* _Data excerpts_
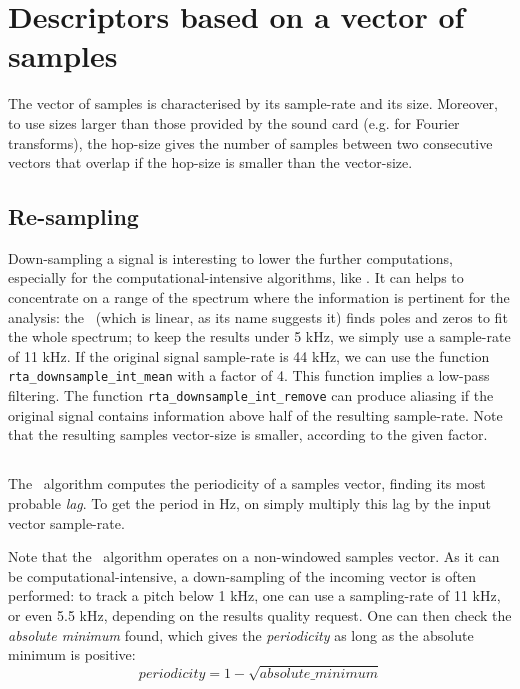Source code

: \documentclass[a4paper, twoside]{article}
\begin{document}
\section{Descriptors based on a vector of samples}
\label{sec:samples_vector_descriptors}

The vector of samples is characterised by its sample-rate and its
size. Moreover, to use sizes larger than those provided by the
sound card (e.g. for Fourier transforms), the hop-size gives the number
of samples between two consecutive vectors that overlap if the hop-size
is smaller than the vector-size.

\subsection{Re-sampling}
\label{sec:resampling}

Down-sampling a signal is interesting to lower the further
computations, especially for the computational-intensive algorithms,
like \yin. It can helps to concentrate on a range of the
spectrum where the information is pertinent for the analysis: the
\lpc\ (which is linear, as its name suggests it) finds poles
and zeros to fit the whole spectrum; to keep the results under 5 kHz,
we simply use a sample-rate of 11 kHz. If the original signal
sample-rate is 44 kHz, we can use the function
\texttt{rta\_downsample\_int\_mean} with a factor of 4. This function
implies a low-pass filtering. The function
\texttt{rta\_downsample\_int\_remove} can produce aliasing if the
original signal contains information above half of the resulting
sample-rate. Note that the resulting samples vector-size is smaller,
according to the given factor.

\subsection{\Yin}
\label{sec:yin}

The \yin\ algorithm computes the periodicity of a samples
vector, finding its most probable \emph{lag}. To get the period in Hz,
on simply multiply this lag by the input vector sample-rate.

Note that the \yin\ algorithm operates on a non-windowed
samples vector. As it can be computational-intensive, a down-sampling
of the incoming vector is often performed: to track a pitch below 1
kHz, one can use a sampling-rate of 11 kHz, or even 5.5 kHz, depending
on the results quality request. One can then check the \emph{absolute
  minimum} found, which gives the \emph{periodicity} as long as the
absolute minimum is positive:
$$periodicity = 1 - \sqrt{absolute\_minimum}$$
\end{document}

* _YOUR ASSIGNMENT_
Extract every line of the records above that contains the word "resulting".

* _EXERCISE RESULT_
original signal contains information above half of the resulting
sample-rate. Note that the resulting samples vector-size is smaller,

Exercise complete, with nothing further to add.